Re: Web interface fails after 6 days

Posted: Fri Nov 05, 2021 7:42 am
by dougmccrary
You're likely running out of memory and swap.

In case you're actually running 1.36, try the latest version, 1.36.10

Re: Web interface fails after 6 days

Posted: Fri Nov 05, 2021 1:19 pm
by iconnor
I suspect the issue here is lack of fastcgi processes. We have seen this before with nginx. I'm not sure what is going on to make it need them. We also have reports of zms's staying around consuming cpu instead of exiting when you stop viewing.

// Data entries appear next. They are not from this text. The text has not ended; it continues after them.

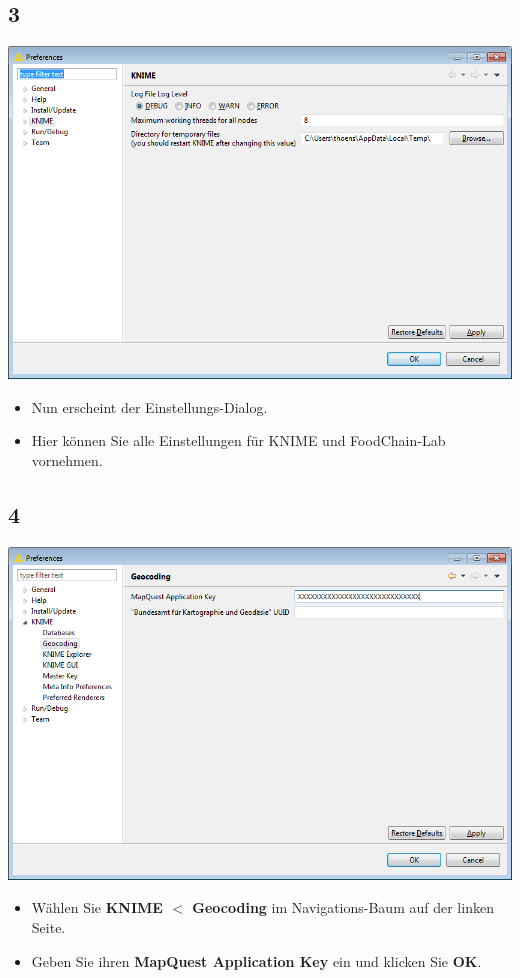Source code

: \documentclass{beamer}
\begin{document}
\subsection{3}
\begin{frame}
	\begin{center}
  		\includegraphics[height=0.6\textheight]{3.png}
	\end{center}
	\begin{itemize}
		\item Nun erscheint der Einstellungs-Dialog.
		\item Hier können Sie alle Einstellungen für KNIME und FoodChain-Lab vornehmen.
	\end{itemize}
\end{frame}

\subsection{4}
\begin{frame}
	\begin{center}
  		\includegraphics[height=0.6\textheight]{4.png}
	\end{center}
	\begin{itemize}
		\item Wählen Sie \textbf{KNIME $<$ Geocoding} im Navigations-Baum auf der linken Seite.
		\item Geben Sie ihren \textbf{MapQuest Application Key} ein und klicken Sie \textbf{OK}.
	\end{itemize}
\end{frame}
\end{document}
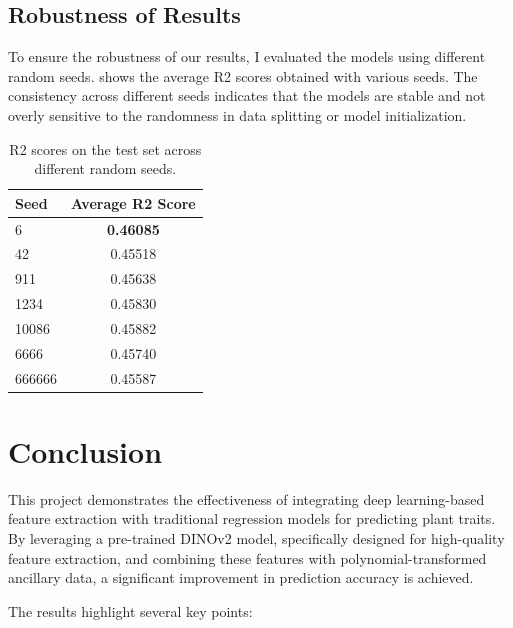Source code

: \documentclass{article}
\begin{document}
\subsection{Robustness of Results}
To ensure the robustness of our results, I evaluated the models using different random seeds.  shows the average R2 scores obtained with various seeds. The consistency across different seeds indicates that the models are stable and not overly sensitive to the randomness in data splitting or model initialization.

\begin{table}[h]
	\centering
	\caption{R2 scores on the test set across different random seeds.}
	\begin{tabular}{lc}
		\toprule
		Seed   & Average R2 Score \\
		\midrule
		6      & \textbf{0.46085} \\
		42     & 0.45518          \\
		911    & 0.45638          \\
		1234   & 0.45830          \\
		10086  & 0.45882          \\
		6666   & 0.45740          \\
		666666 & 0.45587          \\
		\bottomrule
	\end{tabular}
	\label{tab:r2-scores-across-seeds}
\end{table}


\section{Conclusion}
This project demonstrates the effectiveness of integrating deep learning-based feature extraction with traditional regression models for predicting plant traits. By leveraging a pre-trained DINOv2 model, specifically designed for high-quality feature extraction, and combining these features with polynomial-transformed ancillary data, a significant improvement in prediction accuracy is achieved.

The results highlight several key points:
\end{document}
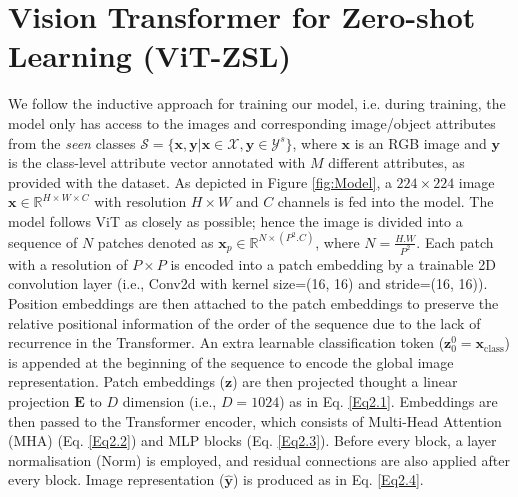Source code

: \documentclass[a4paper,11pt]{article}
\newcommand{\anjan}[1]{\textcolor{red}{Anjan: #1}}
\begin{document}
\section{Vision Transformer for Zero-shot Learning (ViT-ZSL)}
\label{ProposedModel}
We follow the inductive approach for training our model, i.e. during training, the model only has access to the images and corresponding image/object attributes from the \emph{seen} classes \(\mathcal{S}= \{\mathbf{x}, \mathbf{y} | \mathbf{x}\in \mathcal{X}, \mathbf{y} \in \mathcal{Y}^s \}\), where $\mathbf{x}$ is an RGB image and $\mathbf{y}$ is the class-level attribute vector annotated with $M$ different attributes, as provided with the dataset. As depicted in Figure \ref{fig:Model}, a $224 \times 224$ image $\mathbf{x} \in \mathbb{R}^{H \times W \times C}$ with resolution $H \times W$ and $C$ channels is fed into the model. The model follows ViT \cite{ViT} as closely as possible; hence the image is divided into a sequence of $N$ patches denoted as $\mathbf{x}_p \in \mathbb{R}^{N \times (P^2.C)}$, where \(N = \frac{H.W}{P^2}\). Each patch with a resolution of $ P \times P$ is encoded into a patch embedding by a trainable 2D convolution layer (i.e., Conv2d with kernel size=(16, 16) and stride=(16, 16)). Position embeddings are then attached to the patch embeddings to preserve the relative positional information of the order of the sequence due to the lack of recurrence in the Transformer. An extra learnable classification token ($\mathbf{z}^0_0 = \mathbf{x}_\text{class}$) is appended at the beginning of the sequence to encode the global image representation. Patch embeddings ($\mathbf{z}$) are then projected thought a linear projection $\mathbf{E}$ to $D$ dimension (i.e., $D=1024$) as in Eq. \ref{Eq2.1}. Embeddings are then passed to the Transformer encoder, which consists of Multi-Head Attention (MHA) (Eq. \ref{Eq2.2}) and MLP blocks (Eq. \ref{Eq2.3}). Before every block, a layer normalisation (Norm) is employed, and residual connections are also applied after every block. Image representation ($\mathbf{\hat{y}}$) is produced as in Eq. \ref{Eq2.4}.
\end{document}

Re: Web interface fails after 6 days

Posted: Fri Nov 05, 2021 3:59 pm
by jmynheir
sorry, mistyped 1.34.8 instead of 1.36.8. Edited original post to correct it. I upgraded to 1.36.10 last night, will report back after a week or so.

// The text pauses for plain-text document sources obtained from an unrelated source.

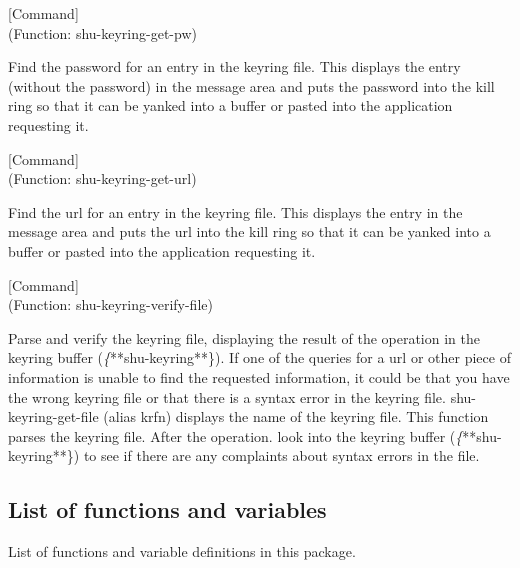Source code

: \vspace{1em}
\noindent
{}
\usebox{\funcname}
 \hfill [Command]\\%
 (Function: shu-keyring-get-pw)

\begin{doc-string}
Find the password for an entry in the keyring file.  This displays the entry
(without the password) in the message area and puts the password into the kill
ring so that it can be yanked into a buffer or pasted into the application
requesting it.
\end{doc-string}

\vspace{1em}
\noindent
{}
\usebox{\funcname}
 \hfill [Command]\\%
 (Function: shu-keyring-get-url)

\begin{doc-string}
Find the url for an entry in the keyring file.  This displays the entry in
the message area and puts the url into the kill ring so that it can be yanked
into a buffer or pasted into the application requesting it.
\end{doc-string}

\vspace{1em}
\noindent
{}
\usebox{\funcname}
 \hfill [Command]\\%
 (Function: shu-keyring-verify-file)

\begin{doc-string}
Parse and verify the keyring file, displaying the result of the operation in the
keyring buffer (\emph\{**shu-keyring**\}).  If one of the queries for a url or other
piece of information is unable to find the requested information, it could be
that you have the wrong keyring file or that there is a syntax error in the
keyring file.  shu-keyring-get-file (alias krfn) displays the name of the
keyring file.  This function parses the keyring file.  After the operation. look
into the keyring buffer (\emph\{**shu-keyring**\}) to see if there are any complaints
about syntax errors in the file.
\end{doc-string}

\subsection{List of functions and variables}

List of functions and variable definitions in this package.



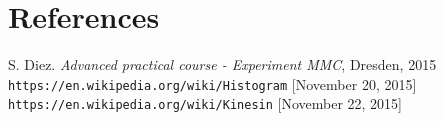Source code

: \section{References}

\begin{thebibliography}{99}
 S. Diez. \textit{Advanced practical course - Experiment MMC}, Dresden, 2015
 \texttt{https://en.wikipedia.org/wiki/Histogram} [November 20, 2015]
 \texttt{https://en.wikipedia.org/wiki/Kinesin} [November 22, 2015]

\end{thebibliography}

Re: Web interface fails after 6 days

Posted: Thu Nov 11, 2021 5:02 pm
by jmynheir
So after about 4 days the camera streams failed again. I have narrowed it down to a problem with fcgiwrap. I am able to restore funtionality without a full restart, by running

Code: Select all

sudo systemctl restart fcgiwrap@nginx
I have 6 cameras, and my /etc/sysconfig/fcgiwrap is set to 14

Code: Select all

# fcgiwrap configuration parameters

# Specify the number of fcgiwrap processes to prefork
DAEMON_PROCS=14

# Specify additional daemon options. See man fcgiwrap.
DAEMON_OPTS=-f
I have run up to 36 forks but this has no effect on reducing failures
ram usage during failure is only 3Gb out of 8Gb available(same as when running properly)
swap usage is virtully nonexistant, however 8Gb is allocated.

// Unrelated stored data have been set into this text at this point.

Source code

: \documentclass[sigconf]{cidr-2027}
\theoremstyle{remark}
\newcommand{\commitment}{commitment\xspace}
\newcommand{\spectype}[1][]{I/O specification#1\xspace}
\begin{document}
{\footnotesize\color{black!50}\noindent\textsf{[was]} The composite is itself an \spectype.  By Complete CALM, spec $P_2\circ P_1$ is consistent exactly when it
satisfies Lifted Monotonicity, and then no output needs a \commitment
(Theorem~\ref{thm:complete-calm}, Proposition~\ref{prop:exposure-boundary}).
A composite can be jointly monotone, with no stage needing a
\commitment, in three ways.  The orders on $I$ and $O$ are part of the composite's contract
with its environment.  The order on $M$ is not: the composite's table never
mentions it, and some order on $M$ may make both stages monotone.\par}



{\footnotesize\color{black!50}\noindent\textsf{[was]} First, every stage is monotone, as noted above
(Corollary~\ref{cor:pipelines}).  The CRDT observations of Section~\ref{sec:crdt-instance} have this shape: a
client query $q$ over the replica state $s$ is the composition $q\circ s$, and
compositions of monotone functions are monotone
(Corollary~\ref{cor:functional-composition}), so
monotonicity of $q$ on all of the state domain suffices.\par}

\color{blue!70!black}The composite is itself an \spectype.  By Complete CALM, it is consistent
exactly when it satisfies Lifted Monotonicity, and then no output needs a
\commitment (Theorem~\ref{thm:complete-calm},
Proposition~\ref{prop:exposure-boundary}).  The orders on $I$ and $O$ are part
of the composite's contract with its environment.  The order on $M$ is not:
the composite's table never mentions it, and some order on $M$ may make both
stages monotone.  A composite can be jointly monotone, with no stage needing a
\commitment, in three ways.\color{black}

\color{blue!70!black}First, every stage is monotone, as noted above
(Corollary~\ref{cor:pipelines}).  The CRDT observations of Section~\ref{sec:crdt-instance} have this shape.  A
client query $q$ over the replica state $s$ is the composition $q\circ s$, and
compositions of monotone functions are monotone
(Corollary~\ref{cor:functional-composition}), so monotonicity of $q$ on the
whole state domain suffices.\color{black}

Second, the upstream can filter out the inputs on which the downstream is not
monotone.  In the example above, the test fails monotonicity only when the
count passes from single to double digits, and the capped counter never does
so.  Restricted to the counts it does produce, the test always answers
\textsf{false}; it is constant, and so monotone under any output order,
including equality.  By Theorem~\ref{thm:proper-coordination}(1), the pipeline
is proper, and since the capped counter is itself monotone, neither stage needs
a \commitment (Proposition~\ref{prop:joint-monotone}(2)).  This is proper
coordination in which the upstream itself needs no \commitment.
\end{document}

Re: Web interface fails after 6 days

Posted: Sun Nov 14, 2021 7:56 am
by moholstein
try this paramater :
http://nginx.org/en/docs/http/ngx_http_ ... cache_lock

Only time I've messed with Nginx is to get a multi-server system working correctly from a single outside address (different discussion) but 6 is a suspicious number because of logrotate.conf .. which expects HUP of the pid to act right, and if not you end up with a thread trying to write to place it can't. but my guess based on your numbers is below.

are you cams rebooting daily like most HiSilicon (Dahua/Hivision/anything that has word "Maintain" on the left" turn that off. Easiest fix here would be just restart fastcgi at 1am by making a cronjob entry .. correct way would be to fix fastcgi. I'd use nginx module for it regardless of what zoneminder does but I'd guess the reason not to is privilege separation in the code the only thing this would break is stuff you'd have already set in the UI anyhow.